Anonimato, invisibilità. Whatever. Avere il potere di presentarsi a degli sconosciuti definendoci con le parole scelte da noi, e non con quelle più comode selezionate accuratamente da altri. Sentirsi liberi di cambiare, di ridefinirci, di giocare con le nostre molteplici identità, di cambiare il ritmo della nostra vita perché lo vogliamo noi, e non qualcun altro. Sentirsi un po’ più liberi, imparare ad esserlo ovunque, a partire da Londra.
Viviamo qui, spesso sentendoci come formiche in avanscoperta alla caccia di bricioline, attorniati costantemente da altre persone che, con ogni probabilità, conducono una vita più o meno simile a quella che portiamo avanti noi ogni singolo giorno. Il tempo è prezioso, ma le ore scivolano via gentili come olio sulla porcellana e noi andiamo avanti, stanchissimi ma tenaci, in direzione di conquiste che nemmeno noi sappiamo cosa rappresenteranno per le nostre vite.
(Non dimentichiamo che, nel breve periodo, anche il sopraggiungere del weekend ha le sembianze di una conquista clamorosa, se non di un miracolo).
Ci manca il sole, ci manca il mare, o la montagna, ci manca il cibo, la “qualità della vita”, gli amici, la famiglia, gli aperitivi in piazza, il vino buono a prezzi umani, eccetera, eccetera, eccetera. Ci somigliamo tutti, in questo. Non siamo più speciali di altri per via di queste forti nostalgie: ognuno di noi le affronta in modo diverso, e con i suoi tempi.
A Londra ho imparato a destreggiarmi tra sofferenze, ansie e sacrifici: tutti noi desideriamo evitarli, ogni momento delle nostre vite è volto a scongiurare disgrazie ed eventi spiacevoli alla disperata ricerca di una felicità istantanea e liofilizzata. Qui c’è tutto: la rabbia, i timori, i malumori, il meteoropatismo, gli scazzi infiniti, la mancanza cronica di tempo e di spazio, ma anche l’eccitazione per le novità, lo stupore infantile, la bellezza dietro lo scorcio più misero, il gusto della scoperta, la gioia di vivere e di voler gustare ogni singolo secondo di sole, perché potrebbe durare poco.

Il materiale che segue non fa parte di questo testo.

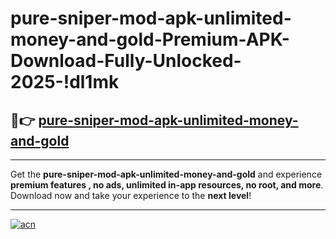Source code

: # pure-sniper-mod-apk-unlimited-money-and-gold-Premium-APK-Download-Fully-Unlocked-2025-!dl1mk

## 🚀👉 [pure-sniper-mod-apk-unlimited-money-and-gold](https://karjhf.esa.edu.pl?title=pure-sniper-mod-apk-unlimited-money-and-gold&ref=dl1mk)

---

Get the **pure-sniper-mod-apk-unlimited-money-and-gold** and experience **premium features , no ads, unlimited in-app resources, no root, and more**. Download now and take your experience to the **next level**!

---

[![acn](https://i.imgur.com/s9jy2pZ.png)](https://karjhf.esa.edu.pl?title=pure-sniper-mod-apk-unlimited-money-and-gold&ref=dl1mk)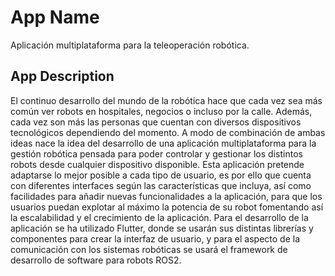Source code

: # App Name

Aplicación multiplataforma para la teleoperación robótica.

## App Description

El continuo desarrollo del mundo de la robótica hace que cada vez sea más común
ver robots en hospitales, negocios o incluso por la calle. Además, cada vez son
más las personas que cuentan con diversos dispositivos tecnológicos dependiendo
del momento. A modo de combinación de ambas ideas nace la idea del desarrollo
de una aplicación multiplataforma para la gestión robótica pensada para poder
controlar y gestionar los distintos robots desde cualquier dispositivo disponible.
Esta aplicación pretende adaptarse lo mejor posible a cada tipo de usuario, es
por ello que cuenta con diferentes interfaces según las características que
incluya, así como facilidades para añadir nuevas funcionalidades a la aplicación,
para que los usuarios puedan explotar al máximo la potencia de su robot
fomentando así la escalabilidad y el crecimiento de la aplicación. Para el
desarrollo de la aplicación se ha utilizado Flutter, donde se usarán sus distintas
librerías y componentes para crear la interfaz de usuario, y para el aspecto de la
comunicación con los sistemas robóticas se usará el framework de desarrollo de
software para robots ROS2.
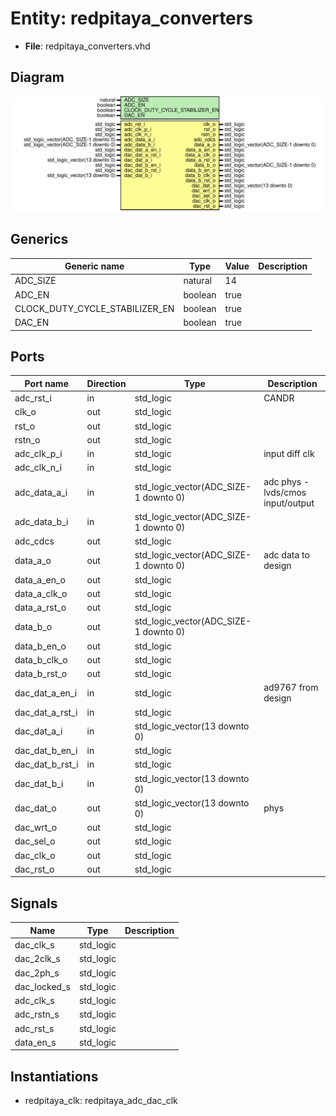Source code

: # Entity: redpitaya_converters

- **File**: redpitaya_converters.vhd
## Diagram

![Diagram](redpitaya_converters.svg "Diagram")
## Generics

| Generic name                   | Type    | Value | Description |
| ------------------------------ | ------- | ----- | ----------- |
| ADC_SIZE                       | natural | 14    |             |
| ADC_EN                         | boolean | true  |             |
| CLOCK_DUTY_CYCLE_STABILIZER_EN | boolean | true  |             |
| DAC_EN                         | boolean | true  |             |
## Ports

| Port name       | Direction | Type                                  | Description                         |
| --------------- | --------- | ------------------------------------- | ----------------------------------- |
| adc_rst_i       | in        | std_logic                             | CANDR                               |
| clk_o           | out       | std_logic                             |                                     |
| rst_o           | out       | std_logic                             |                                     |
| rstn_o          | out       | std_logic                             |                                     |
| adc_clk_p_i     | in        | std_logic                             | input diff clk                      |
| adc_clk_n_i     | in        | std_logic                             |                                     |
| adc_data_a_i    | in        | std_logic_vector(ADC_SIZE-1 downto 0) | adc  phys - lvds/cmos input/output  |
| adc_data_b_i    | in        | std_logic_vector(ADC_SIZE-1 downto 0) |                                     |
| adc_cdcs        | out       | std_logic                             |                                     |
| data_a_o        | out       | std_logic_vector(ADC_SIZE-1 downto 0) |   adc data to design                |
| data_a_en_o     | out       | std_logic                             |                                     |
| data_a_clk_o    | out       | std_logic                             |                                     |
| data_a_rst_o    | out       | std_logic                             |                                     |
| data_b_o        | out       | std_logic_vector(ADC_SIZE-1 downto 0) |                                     |
| data_b_en_o     | out       | std_logic                             |                                     |
| data_b_clk_o    | out       | std_logic                             |                                     |
| data_b_rst_o    | out       | std_logic                             |                                     |
| dac_dat_a_en_i  | in        | std_logic                             | ad9767 from design                  |
| dac_dat_a_rst_i | in        | std_logic                             |                                     |
| dac_dat_a_i     | in        | std_logic_vector(13 downto 0)         |                                     |
| dac_dat_b_en_i  | in        | std_logic                             |                                     |
| dac_dat_b_rst_i | in        | std_logic                             |                                     |
| dac_dat_b_i     | in        | std_logic_vector(13 downto 0)         |                                     |
| dac_dat_o       | out       | std_logic_vector(13 downto 0)         |  phys                               |
| dac_wrt_o       | out       | std_logic                             |                                     |
| dac_sel_o       | out       | std_logic                             |                                     |
| dac_clk_o       | out       | std_logic                             |                                     |
| dac_rst_o       | out       | std_logic                             |                                     |
## Signals

| Name          | Type      | Description |
| ------------- | --------- | ----------- |
| dac_clk_s     | std_logic |             |
|  dac_2clk_s   | std_logic |             |
| dac_2ph_s     | std_logic |             |
|  dac_locked_s | std_logic |             |
| adc_clk_s     | std_logic |             |
| adc_rstn_s    | std_logic |             |
| adc_rst_s     | std_logic |             |
| data_en_s     | std_logic |             |
## Instantiations

- redpitaya_clk: redpitaya_adc_dac_clk
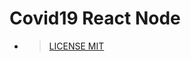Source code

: # Covid19 React Node

* >[LICENSE MIT](https://github.com/OfilioHA/covid19_react_node/blob/Master/LICENSE)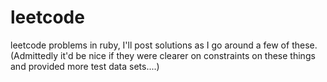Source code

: leetcode
========

leetcode problems in ruby, I'll post solutions as I go around a few of these. (Admittedly it'd be nice if they were clearer on constraints on these things and provided more test data sets....)
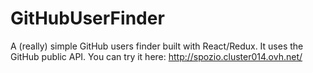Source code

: # GitHubUserFinder
A (really) simple GitHub users finder built with React/Redux. It uses the GitHub public API.
You can try it here: http://spozio.cluster014.ovh.net/

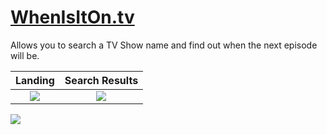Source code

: # [WhenIsItOn.tv](https://whenisiton.herokuapp.com/)

Allows you to search a TV Show name and find out when the next episode will be.

Landing             |  Search Results
:-------------------------:|:-------------------------:
![](https://i.imgur.com/ax4fb4x.jpg) | ![](https://i.imgur.com/64MiLwn.jpg)

![](https://i.imgur.com/2UqDUmV.jpg)
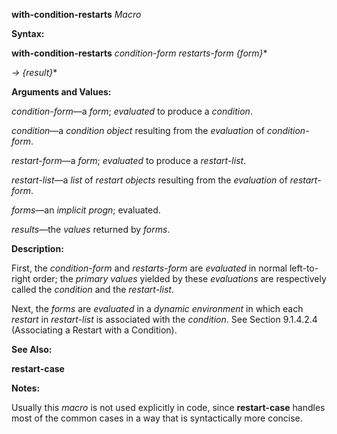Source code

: **with-condition-restarts** *Macro* 

**Syntax:** 

**with-condition-restarts** *condition-form restarts-form &#123;form&#125;*\* 

*→ &#123;result&#125;*\* 

**Arguments and Values:** 

*condition-form*—a *form*; *evaluated* to produce a *condition*. 

*condition*—a *condition object* resulting from the *evaluation* of *condition-form*. 

*restart-form*—a *form*; *evaluated* to produce a *restart-list*. 

*restart-list*—a *list* of *restart objects* resulting from the *evaluation* of *restart-form*. 

*forms*—an *implicit progn*; evaluated. 

*results*—the *values* returned by *forms*. 



 

 

**Description:** 

First, the *condition-form* and *restarts-form* are *evaluated* in normal left-to-right order; the *primary values* yielded by these *evaluations* are respectively called the *condition* and the *restart-list*. 

Next, the *forms* are *evaluated* in a *dynamic environment* in which each *restart* in *restart-list* is associated with the *condition*. See Section 9.1.4.2.4 (Associating a Restart with a Condition). 

**See Also:** 

**restart-case** 

**Notes:** 

Usually this *macro* is not used explicitly in code, since **restart-case** handles most of the common cases in a way that is syntactically more concise. 

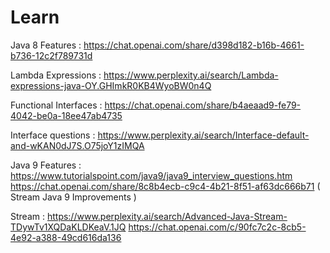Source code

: # Learn
Java 8 Features : https://chat.openai.com/share/d398d182-b16b-4661-b736-12c2f789731d

Lambda Expressions : https://www.perplexity.ai/search/Lambda-expressions-java-OY.GHImkR0KB4WyoBW0n4Q

Functional Interfaces : https://chat.openai.com/share/b4aeaad9-fe79-4042-be0a-18ee47ab4735

Interface questions : https://www.perplexity.ai/search/Interface-default-and-wKAN0dJ7S.O75joY1zIMQA

Java 9 Features : https://www.tutorialspoint.com/java9/java9_interview_questions.htm
                  https://chat.openai.com/share/8c8b4ecb-c9c4-4b21-8f51-af63dc666b71 ( Stream Java 9 Improvements )

Stream : https://www.perplexity.ai/search/Advanced-Java-Stream-TDywTv1XQDaKLDKeaV.1JQ
https://chat.openai.com/c/90fc7c2c-8cb5-4e92-a388-49cd616da136

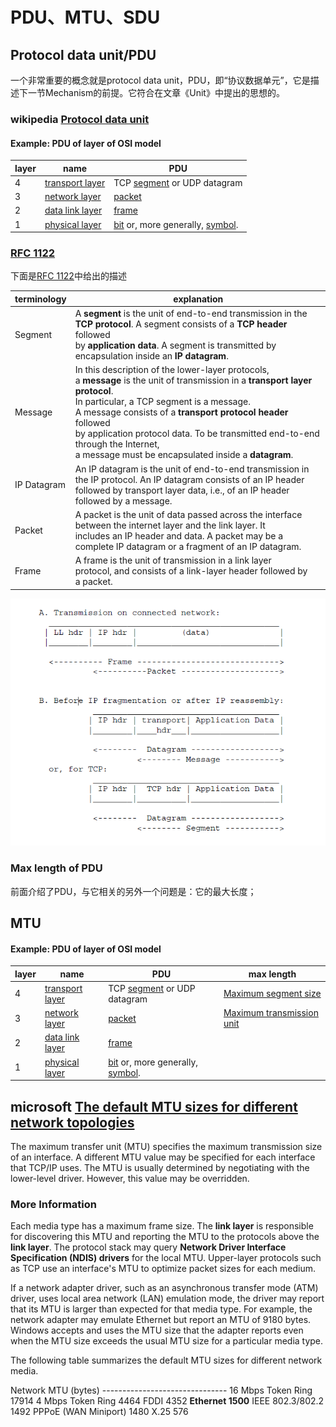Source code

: # PDU、MTU、SDU



## Protocol data unit/PDU

一个非常重要的概念就是protocol data unit，PDU，即“协议数据单元”，它是描述下一节Mechanism的前提。它符合在文章《Unit》中提出的思想的。

### wikipedia [Protocol data unit](https://en.wikipedia.org/wiki/Protocol_data_unit)

#### Example: PDU of layer of OSI model

| layer | name                                                         | PDU                                                          |
| ----- | ------------------------------------------------------------ | ------------------------------------------------------------ |
| 4     | [transport layer](https://en.wikipedia.org/wiki/Transport_layer) | TCP [segment](https://en.wikipedia.org/wiki/Packet_segment) or UDP datagram |
| 3     | [network layer](https://en.wikipedia.org/wiki/Network_layer) | [packet](https://en.wikipedia.org/wiki/Network_packet)       |
| 2     | [data link layer](https://en.wikipedia.org/wiki/Data_link_layer) | [frame](https://en.wikipedia.org/wiki/Frame_(networking))    |
| 1     | [physical layer](https://en.wikipedia.org/wiki/Physical_layer) | [bit](https://en.wikipedia.org/wiki/Bit) or, more generally, [symbol](https://en.wikipedia.org/wiki/Symbol_(data)). |



### [RFC 1122](https://tools.ietf.org/html/rfc1122)



下面是[RFC 1122](https://tools.ietf.org/html/rfc1122)中给出的描述

| terminology | explanation                                                  |
| ----------- | ------------------------------------------------------------ |
| Segment     | A **segment** is the unit of end-to-end transmission in the<br/>**TCP protocol**. A segment consists of a **TCP header** followed<br/>by **application data**. A segment is transmitted by<br/>encapsulation inside an **IP datagram**. |
| Message     | In this description of the lower-layer protocols, <br/>a **message** is the unit of transmission in a **transport layer protocol**. <br>In particular, a TCP segment is a message. <br/>A message consists of a **transport protocol header** followed<br/>by application protocol data. To be transmitted end-to-end through the Internet, <br/>a message must be encapsulated inside a **datagram**. |
| IP Datagram | An IP datagram is the unit of end-to-end transmission in<br/>the IP protocol. An IP datagram consists of an IP header<br/>followed by transport layer data, i.e., of an IP header<br/>followed by a message. |
| Packet      | A packet is the unit of data passed across the interface<br/>between the internet layer and the link layer. It<br/>includes an IP header and data. A packet may be a<br/>complete IP datagram or a fragment of an IP datagram. |
| Frame       | A frame is the unit of transmission in a link layer<br/>protocol, and consists of a link-layer header followed by<br/>a packet. |

![](./Unit-of-layer.png)



### Max length of PDU

前面介绍了PDU，与它相关的另外一个问题是：它的最大长度；





## MTU

#### Example: PDU of layer of OSI model

| layer | name                                                         | PDU                                                          | max length                                                   |
| ----- | ------------------------------------------------------------ | ------------------------------------------------------------ | ------------------------------------------------------------ |
| 4     | [transport layer](https://en.wikipedia.org/wiki/Transport_layer) | TCP [segment](https://en.wikipedia.org/wiki/Packet_segment) or UDP datagram | [Maximum segment size](https://en.wikipedia.org/wiki/Maximum_segment_size) |
| 3     | [network layer](https://en.wikipedia.org/wiki/Network_layer) | [packet](https://en.wikipedia.org/wiki/Network_packet)       | [Maximum transmission unit](https://en.wikipedia.org/wiki/Maximum_transmission_unit) |
| 2     | [data link layer](https://en.wikipedia.org/wiki/Data_link_layer) | [frame](https://en.wikipedia.org/wiki/Frame_(networking))    |                                                              |
| 1     | [physical layer](https://en.wikipedia.org/wiki/Physical_layer) | [bit](https://en.wikipedia.org/wiki/Bit) or, more generally, [symbol](https://en.wikipedia.org/wiki/Symbol_(data)). |                                                              |



## microsoft [The default MTU sizes for different network topologies](https://support.microsoft.com/en-us/topic/the-default-mtu-sizes-for-different-network-topologies-b25262c5-d90f-456d-7647-e09192eeeef4)

The maximum transfer unit (MTU) specifies the maximum transmission size of an interface. A different MTU value may be specified for each interface that TCP/IP uses. The MTU is usually determined by negotiating with the lower-level driver. However, this value may be overridden.

### More Information

Each media type has a maximum frame size. The **link layer** is responsible for discovering this MTU and reporting the MTU to the protocols above the **link layer**. The protocol stack may query **Network Driver Interface Specification (NDIS) drivers** for the local MTU. Upper-layer protocols such as TCP use an interface's MTU to optimize packet sizes for each medium.

If a network adapter driver, such as an asynchronous transfer mode (ATM) driver, uses local area network (LAN) emulation mode, the driver may report that its MTU is larger than expected for that media type. For example, the network adapter may emulate Ethernet but report an MTU of 9180 bytes. Windows accepts and uses the MTU size that the adapter reports even when the MTU size exceeds the usual MTU size for a particular media type.


The following table summarizes the default MTU sizes for different network media.



Network MTU (bytes)
\-------------------------------
16 Mbps Token Ring 17914
4 Mbps Token Ring 4464
FDDI 4352
**Ethernet 1500**
IEEE 802.3/802.2 1492
PPPoE (WAN Miniport) 1480
X.25 576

A Londra ho imparato a essere felice anche quando il mondo intero mi guarda e mi dice NO, non puoi, sei pazza.
E questa, per me, è la conquista più importante di tutte.
[Banalmente] a Londra è anche su Facebook, Twitter, Instagram e Pinterest!
Hai reso perfettamente l’idea del ritmo della vita londisnese… E non potrei essere piu’ d’accordo con te soprattutto sull’arrivo di quel miracolo che e’ il week-end (o, nel mio caso, di qualsiasi paio di giorni “off” che la mia rota mi metter davanti). il tempo e’ prezioso e si impara a non sprecarlo… 🙂
letto tutto d’un fiato.. Bello scritto.
Grazie Daniela, sono felice che ti sia piaciuto!
Ciao Paola, grazie! Perdona la risposta tardiva (a proposito di tempo che non è mai abbastanza 🙂 Hai ragione, qui tra mezzi pubblici, lavoro e commissioni varie si ha sempre la sensazione di non essere abbastanza organizzati e di non avere abbastanza tempo… L’aspetto positivo di questa faccenda, forse, è che diventiamo tutti degli abili organizzatori!
vero! ho la mia vita organizzata fino a Natale! 🙂
“ma le ore scivolano via gentili come olio su porcellana”, spero un giorno di trovare una donna che scrive come te.